Battling Gravity

Ender's GameAs far as training sequences go the Zero G battle chamber of Ender’s Game is one of the most visually sweeping and operatic locations in recent sci-fi. Was it done with wires? A large set? CGI? All of the above, as co-production designer Ben Proctor explains to Video & Filmmaker. By Drew Turney

As gruff commander Colonel Graff (Harrison Ford) tells his young recruits, through the round gate off the austere staging area is a zero-gravity environment. The cavernous room contains obstacles or ‘stars’, enemies from the opposite team and – as the name suggests – no gravity, leaving recruits to float and propel themselves.

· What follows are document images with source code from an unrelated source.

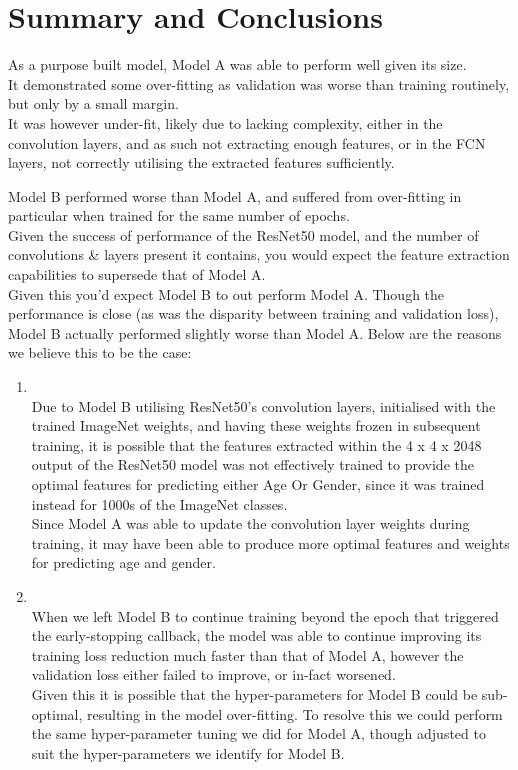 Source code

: \section{Summary and Conclusions}

As a purpose built model, Model A was able to perform well given its size. \\
It demonstrated some over-fitting as validation was worse than training routinely, but only by a small margin.\\
It was however under-fit, likely due to lacking complexity, either in the convolution layers, and as such not extracting enough features, or in the FCN layers, not correctly utilising the extracted features sufficiently.

Model B performed worse than Model A, and suffered from over-fitting in particular when trained for the same number of epochs.\\
Given the success of performance of the ResNet50 model, and the number of convolutions \& layers present it contains, you would expect the feature extraction capabilities to supersede that of Model A.\\
Given this you'd expect Model B to out perform Model A.
Though the performance is close (as was the disparity between training and validation loss), Model B actually performed slightly worse than Model A.
Below are the reasons we believe this to be the case:
\begin{enumerate}
    \item {}\\
    Due to Model B utilising ResNet50's convolution layers, initialised with the trained ImageNet weights, and having these weights frozen in subsequent training, it is possible that the features extracted within the 4 x 4 x 2048 output of the ResNet50 model was not effectively trained to provide the optimal features for predicting either Age Or Gender, since it was trained instead for 1000s of the ImageNet classes.\\
    Since Model A was able to update the convolution layer weights during training, it may have been able to produce more optimal features and weights for predicting age and gender.

    \item {}\\
    When we left Model B to continue training beyond the epoch that triggered the early-stopping callback, the model was able to continue improving its training loss reduction much faster than that of Model A, however the validation loss either failed to improve, or in-fact worsened.\\
    Given this it is possible that the hyper-parameters for Model B could be sub-optimal, resulting in the model over-fitting.
    To resolve this we could perform the same hyper-parameter tuning we did for Model A, though adjusted to suit the hyper-parameters we identify for Model B.
\end{enumerate}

“The film used the set pieces we created very much as planned,” co-production designer Ben Proctor says. “The battle room is conceived as a 100m-wide sphere but we built smaller parts that could be digitally extended and connected. The gate itself, the staging area, the sort of dish that extends outside the gate – it’s all there for when Ender starts to play in Zero G and he’s hanging on to those handles for dear life. A big part of the frame in those shots – and certainly everything he was interacting with – was a camera-ready piece of scenery.”

Procter explains several ‘stars’ were built to simulate the pyramid-shaped obstacles scattered throughout the room, some for the actors to interact with which would be replaced digitally, and as photorealistic props that would appear in the film.